The University of Portsmouth has been criticised by the Campaign Against Arms Trade (CAAT) after securing a contract with a new military technological college in the Middle-Eastern country of Oman.
The University will be overseeing courses at the college in an academic guidance role, in exchange for money.
The agreement is the first of its kind for the University, and the Faculty of Technology will be involved in the development of the college from the outset.
The partnership between the University and the Military Technological College in Oman will see the joint development of four engineering degrees for up to 4,200 students. The college, funded by the Omani government, is due to welcome the first 1,000 students in September 2013. However there are no plans for Portsmouth students to visit the college in Oman.
The University will oversee programmes in Marine Engineering, Systems Engineering, Aircraft Engineering, and Civil Engineering. A lecturer from the University will spend two years at the military college to oversee the initial development of these programmes.
Over the past five years, the UK has sold over £846 million worth of military equipment, mainly warships and small arms, to Oman. The UK has a historical military relationship with Oman, dating back to the 1950’s, and just before Christmas David Cameron visited Oman to mark a new £2.5 billion Eurofighter and Hawk deal.
Campaign Against Arms Trade (CAAT) believes that the military engineers being trained at the new military college in Oman will be involved with using, supporting and maintaining these weapons.

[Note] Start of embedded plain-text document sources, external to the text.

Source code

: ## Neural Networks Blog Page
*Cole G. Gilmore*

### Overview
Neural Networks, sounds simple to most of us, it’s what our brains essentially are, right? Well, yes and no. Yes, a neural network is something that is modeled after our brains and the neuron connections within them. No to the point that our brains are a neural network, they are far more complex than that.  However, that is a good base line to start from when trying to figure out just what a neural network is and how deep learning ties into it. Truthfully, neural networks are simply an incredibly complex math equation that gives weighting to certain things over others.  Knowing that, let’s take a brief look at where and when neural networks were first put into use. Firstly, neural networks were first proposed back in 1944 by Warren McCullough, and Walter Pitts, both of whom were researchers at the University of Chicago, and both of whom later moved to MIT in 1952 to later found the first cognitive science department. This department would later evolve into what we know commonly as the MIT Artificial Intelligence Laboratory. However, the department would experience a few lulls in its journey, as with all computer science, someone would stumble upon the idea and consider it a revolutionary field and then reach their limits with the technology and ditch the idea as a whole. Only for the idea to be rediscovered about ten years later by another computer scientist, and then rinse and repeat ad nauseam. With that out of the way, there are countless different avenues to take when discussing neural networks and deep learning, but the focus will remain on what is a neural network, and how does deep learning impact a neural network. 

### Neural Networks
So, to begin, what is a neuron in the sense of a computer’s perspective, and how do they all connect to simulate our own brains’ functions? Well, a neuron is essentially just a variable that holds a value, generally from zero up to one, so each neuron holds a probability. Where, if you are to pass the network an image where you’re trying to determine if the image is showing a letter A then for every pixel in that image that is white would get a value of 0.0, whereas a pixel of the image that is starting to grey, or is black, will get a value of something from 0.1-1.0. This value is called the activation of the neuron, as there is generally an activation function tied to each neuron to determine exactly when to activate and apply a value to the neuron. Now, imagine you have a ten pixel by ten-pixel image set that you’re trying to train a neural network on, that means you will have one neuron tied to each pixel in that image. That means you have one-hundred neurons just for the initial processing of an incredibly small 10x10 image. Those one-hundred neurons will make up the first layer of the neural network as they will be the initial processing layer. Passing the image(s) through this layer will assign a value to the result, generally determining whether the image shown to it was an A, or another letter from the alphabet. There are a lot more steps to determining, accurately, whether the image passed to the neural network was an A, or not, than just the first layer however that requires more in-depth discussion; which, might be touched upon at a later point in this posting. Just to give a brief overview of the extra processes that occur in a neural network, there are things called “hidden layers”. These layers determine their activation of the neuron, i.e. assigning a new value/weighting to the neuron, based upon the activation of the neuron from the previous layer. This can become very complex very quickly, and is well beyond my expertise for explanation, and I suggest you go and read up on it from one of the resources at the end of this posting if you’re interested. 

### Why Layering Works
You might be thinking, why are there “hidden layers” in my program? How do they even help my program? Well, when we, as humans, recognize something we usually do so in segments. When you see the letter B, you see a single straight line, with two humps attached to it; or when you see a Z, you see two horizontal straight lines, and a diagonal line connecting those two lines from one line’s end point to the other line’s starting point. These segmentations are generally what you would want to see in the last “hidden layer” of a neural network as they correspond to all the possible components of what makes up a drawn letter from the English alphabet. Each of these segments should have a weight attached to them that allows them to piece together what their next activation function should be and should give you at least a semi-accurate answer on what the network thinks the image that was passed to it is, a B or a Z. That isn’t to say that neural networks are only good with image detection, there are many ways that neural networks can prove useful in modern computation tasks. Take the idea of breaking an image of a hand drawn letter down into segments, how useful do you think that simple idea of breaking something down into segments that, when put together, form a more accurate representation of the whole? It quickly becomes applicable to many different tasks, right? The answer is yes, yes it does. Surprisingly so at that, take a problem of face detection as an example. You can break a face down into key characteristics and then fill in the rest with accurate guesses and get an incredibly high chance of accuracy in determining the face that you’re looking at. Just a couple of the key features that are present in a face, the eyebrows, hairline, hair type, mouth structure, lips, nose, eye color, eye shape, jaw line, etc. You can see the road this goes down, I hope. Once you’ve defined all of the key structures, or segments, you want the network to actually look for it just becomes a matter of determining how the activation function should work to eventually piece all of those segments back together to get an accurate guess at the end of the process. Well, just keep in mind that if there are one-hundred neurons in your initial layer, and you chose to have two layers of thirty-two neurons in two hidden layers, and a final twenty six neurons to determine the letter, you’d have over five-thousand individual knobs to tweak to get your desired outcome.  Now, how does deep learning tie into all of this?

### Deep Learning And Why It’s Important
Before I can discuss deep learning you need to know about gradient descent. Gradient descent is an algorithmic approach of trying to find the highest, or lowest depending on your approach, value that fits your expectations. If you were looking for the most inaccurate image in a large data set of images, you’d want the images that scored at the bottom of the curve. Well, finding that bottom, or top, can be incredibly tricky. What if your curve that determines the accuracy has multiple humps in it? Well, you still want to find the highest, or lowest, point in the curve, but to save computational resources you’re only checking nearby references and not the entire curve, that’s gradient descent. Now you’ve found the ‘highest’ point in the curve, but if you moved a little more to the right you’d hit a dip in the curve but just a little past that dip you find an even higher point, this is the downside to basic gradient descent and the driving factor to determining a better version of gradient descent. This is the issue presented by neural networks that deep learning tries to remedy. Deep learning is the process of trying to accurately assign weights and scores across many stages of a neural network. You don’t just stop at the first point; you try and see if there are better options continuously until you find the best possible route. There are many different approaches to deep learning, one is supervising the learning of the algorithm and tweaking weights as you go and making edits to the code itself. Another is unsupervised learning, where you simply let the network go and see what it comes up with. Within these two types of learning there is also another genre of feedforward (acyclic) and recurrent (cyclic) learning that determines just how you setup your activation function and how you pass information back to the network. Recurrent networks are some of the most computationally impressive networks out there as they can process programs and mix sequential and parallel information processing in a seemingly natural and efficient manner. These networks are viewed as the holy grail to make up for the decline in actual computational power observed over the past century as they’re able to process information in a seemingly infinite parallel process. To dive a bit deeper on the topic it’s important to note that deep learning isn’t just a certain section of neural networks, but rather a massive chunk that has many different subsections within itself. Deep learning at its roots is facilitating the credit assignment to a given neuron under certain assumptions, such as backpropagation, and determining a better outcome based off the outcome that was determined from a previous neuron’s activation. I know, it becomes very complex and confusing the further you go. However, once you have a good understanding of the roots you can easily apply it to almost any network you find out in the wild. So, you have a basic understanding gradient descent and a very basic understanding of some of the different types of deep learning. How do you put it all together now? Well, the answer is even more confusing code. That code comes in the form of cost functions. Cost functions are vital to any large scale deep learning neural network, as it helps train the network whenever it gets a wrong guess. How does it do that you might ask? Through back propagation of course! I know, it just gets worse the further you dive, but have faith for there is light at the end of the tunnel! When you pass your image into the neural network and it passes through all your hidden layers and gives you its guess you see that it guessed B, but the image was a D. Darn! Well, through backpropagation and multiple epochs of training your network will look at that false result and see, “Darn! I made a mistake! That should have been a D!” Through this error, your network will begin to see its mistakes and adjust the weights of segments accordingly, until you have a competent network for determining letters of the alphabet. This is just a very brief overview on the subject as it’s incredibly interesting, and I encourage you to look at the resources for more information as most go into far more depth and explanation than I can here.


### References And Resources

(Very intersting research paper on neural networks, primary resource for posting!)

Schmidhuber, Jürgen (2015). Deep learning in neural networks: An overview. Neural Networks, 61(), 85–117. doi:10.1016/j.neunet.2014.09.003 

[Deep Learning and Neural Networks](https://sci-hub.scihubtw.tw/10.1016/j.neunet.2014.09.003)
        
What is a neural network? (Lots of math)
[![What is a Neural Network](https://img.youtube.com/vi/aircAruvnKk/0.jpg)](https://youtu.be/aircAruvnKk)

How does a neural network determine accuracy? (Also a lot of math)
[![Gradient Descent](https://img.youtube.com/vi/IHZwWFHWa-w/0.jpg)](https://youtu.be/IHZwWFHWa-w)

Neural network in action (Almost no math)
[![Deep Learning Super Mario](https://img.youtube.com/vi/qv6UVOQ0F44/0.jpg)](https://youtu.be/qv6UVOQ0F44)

CAAT said: “Oman has an authoritarian government and there is a real likelihood that this weaponry will be used for internal repression or in regional conflict.

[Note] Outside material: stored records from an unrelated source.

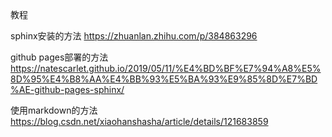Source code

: 教程

sphinx安装的方法
https://zhuanlan.zhihu.com/p/384863296

github pages部署的方法
https://natescarlet.github.io/2019/05/11/%E4%BD%BF%E7%94%A8%E5%8D%95%E4%B8%AA%E4%BB%93%E5%BA%93%E9%85%8D%E7%BD%AE-github-pages-sphinx/

使用markdown的方法
https://blog.csdn.net/xiaohanshasha/article/details/121683859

“We believe that universities should not be involved in supporting militarism or the arms trade, whether that be through research, investments or giving arms companies a place on campus.

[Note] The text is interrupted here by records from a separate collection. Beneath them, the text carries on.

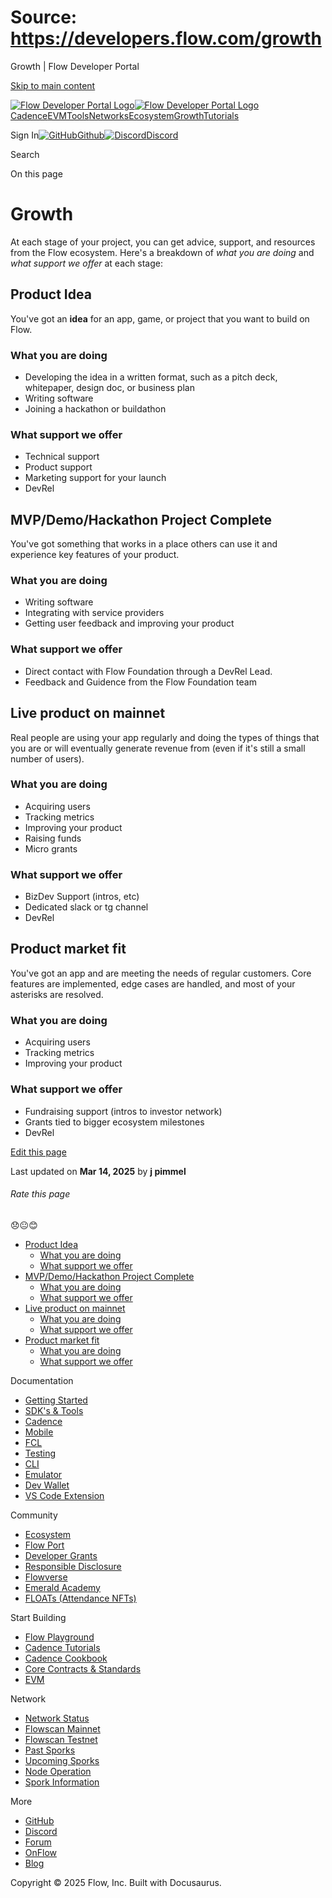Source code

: # Source: https://developers.flow.com/growth

Growth | Flow Developer Portal



[Skip to main content](#__docusaurus_skipToContent_fallback)

[![Flow Developer Portal Logo](/img/flow-docs-logo-dark.png)![Flow Developer Portal Logo](/img/flow-docs-logo-light.png)](/)[Cadence](/build/flow)[EVM](/evm/about)[Tools](/tools/clients)[Networks](/networks/flow-networks)[Ecosystem](/ecosystem)[Growth](/growth)[Tutorials](/tutorials)

Sign In[![GitHub]()Github](https://github.com/onflow)[![Discord]()Discord](https://discord.gg/flow)

Search

On this page

# Growth

At each stage of your project, you can get advice, support, and resources from the Flow ecosystem. Here's a breakdown of *what you are doing* and *what support we offer* at each stage:

## Product Idea[​](#product-idea "Direct link to Product Idea")

You've got an **idea** for an app, game, or project that you want to build on Flow.

### What you are doing[​](#what-you-are-doing "Direct link to What you are doing")

* Developing the idea in a written format, such as a pitch deck, whitepaper, design doc, or business plan
* Writing software
* Joining a hackathon or buildathon

### What support we offer[​](#what-support-we-offer "Direct link to What support we offer")

* Technical support
* Product support
* Marketing support for your launch
* DevRel

## MVP/Demo/Hackathon Project Complete[​](#mvpdemohackathon-project-complete "Direct link to MVP/Demo/Hackathon Project Complete")

You've got something that works in a place others can use it and experience key features of your product.

### What you are doing[​](#what-you-are-doing-1 "Direct link to What you are doing")

* Writing software
* Integrating with service providers
* Getting user feedback and improving your product

### What support we offer[​](#what-support-we-offer-1 "Direct link to What support we offer")

* Direct contact with Flow Foundation through a DevRel Lead.
* Feedback and Guidence from the Flow Foundation team

## Live product on mainnet[​](#live-product-on-mainnet "Direct link to Live product on mainnet")

Real people are using your app regularly and doing the types of things that you are or will eventually generate revenue from (even if it's still a small number of users).

### What you are doing[​](#what-you-are-doing-2 "Direct link to What you are doing")

* Acquiring users
* Tracking metrics
* Improving your product
* Raising funds
* Micro grants

### What support we offer[​](#what-support-we-offer-2 "Direct link to What support we offer")

* BizDev Support (intros, etc)
* Dedicated slack or tg channel
* DevRel

## Product market fit[​](#product-market-fit "Direct link to Product market fit")

You've got an app and are meeting the needs of regular customers. Core features are implemented, edge cases are handled, and most of your asterisks are resolved.

### What you are doing[​](#what-you-are-doing-3 "Direct link to What you are doing")

* Acquiring users
* Tracking metrics
* Improving your product

### What support we offer[​](#what-support-we-offer-3 "Direct link to What support we offer")

* Fundraising support (intros to investor network)
* Grants tied to bigger ecosystem milestones
* DevRel

[Edit this page](https://github.com/onflow/docs/tree/main/docs/growth/index.md)

Last updated on **Mar 14, 2025** by **j pimmel**

###### Rate this page

😞😐😊

* [Product Idea](#product-idea)
  + [What you are doing](#what-you-are-doing)
  + [What support we offer](#what-support-we-offer)
* [MVP/Demo/Hackathon Project Complete](#mvpdemohackathon-project-complete)
  + [What you are doing](#what-you-are-doing-1)
  + [What support we offer](#what-support-we-offer-1)
* [Live product on mainnet](#live-product-on-mainnet)
  + [What you are doing](#what-you-are-doing-2)
  + [What support we offer](#what-support-we-offer-2)
* [Product market fit](#product-market-fit)
  + [What you are doing](#what-you-are-doing-3)
  + [What support we offer](#what-support-we-offer-3)

Documentation

* [Getting Started](/build/getting-started/contract-interaction)
* [SDK's & Tools](/tools)
* [Cadence](https://cadence-lang.org/docs/)
* [Mobile](/build/guides/mobile/overview)
* [FCL](/tools/clients/fcl-js)
* [Testing](/build/smart-contracts/testing)
* [CLI](/tools/flow-cli)
* [Emulator](/tools/emulator)
* [Dev Wallet](https://github.com/onflow/fcl-dev-wallet)
* [VS Code Extension](/tools/vscode-extension)

Community

* [Ecosystem](/ecosystem)
* [Flow Port](https://port.onflow.org/)
* [Developer Grants](https://github.com/onflow/developer-grants)
* [Responsible Disclosure](https://flow.com/flow-responsible-disclosure)
* [Flowverse](https://www.flowverse.co/)
* [Emerald Academy](https://academy.ecdao.org/)
* [FLOATs (Attendance NFTs)](https://floats.city/)

Start Building

* [Flow Playground](https://play.flow.com/)
* [Cadence Tutorials](https://cadence-lang.org/docs/tutorial/first-steps)
* [Cadence Cookbook](https://open-cadence.onflow.org)
* [Core Contracts & Standards](/build/core-contracts)
* [EVM](/evm/about)

Network

* [Network Status](https://status.onflow.org/)
* [Flowscan Mainnet](https://flowdscan.io/)
* [Flowscan Testnet](https://testnet.flowscan.io/)
* [Past Sporks](/networks/node-ops/node-operation/past-sporks)
* [Upcoming Sporks](/networks/node-ops/node-operation/upcoming-sporks)
* [Node Operation](/networks/node-ops)
* [Spork Information](/networks/node-ops/node-operation/spork)

More

* [GitHub](https://github.com/onflow)
* [Discord](https://discord.gg/flow)
* [Forum](https://forum.onflow.org/)
* [OnFlow](https://onflow.org/)
* [Blog](https://flow.com/blog)

Copyright © 2025 Flow, Inc. Built with Docusaurus.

“These principles should extend to their work overseas, whether that is setting up a new campus or overseeing courses as the University of Portsmouth is doing in Oman.”
The University International Director, Joe Docherty responded to CAAT claims, saying: “The University is sensitive to the ethical issues raised around education and training contracts with the military. Oman is a major strategic and business partner of the United Kingdom and over 20 UK HE institutions offer programmes there.
“The University’s involvement in Oman will strengthen its engagement in the Middle East, where the University has long been a destination of choice for students looking for advanced training in engineering and technology.”
The Military Technological College will provide academic education and training for the Omani armed forces and Ministry of Defence engineering services.
Students will study for a BEng (Hons) degree with a Diploma of Higher Education exit point at the end of the penultimate degree year. Students would achieve recognition from professional engineering bodies, and for the aeronautical students, an international civil EASA 66 licence.
Wing Commander Nasser Bin Khamis Al-Suwaidi, the head of the Omani delegation team, said: “This project is a milestone for the Omani Ministry of Defence and Oman itself, providing students with international professional recognition.
“The Military Technological College chose the University of Portsmouth as its partner institution because of the University’s strong reputation, its long history in validating military aligned programmes and in its continuous professional accreditation record.”
The University has a record in accrediting education and training of military engineers with the British Royal Navy assisting HMS Collingwood, HMS Sultan, and DSEME Arborfield.
Oman was affected by the 2011 Arab Spring, with one protester shot dead during protests. The Omani government responded by granting greater power to the elected Consultative Council, or Majlis al-Shura.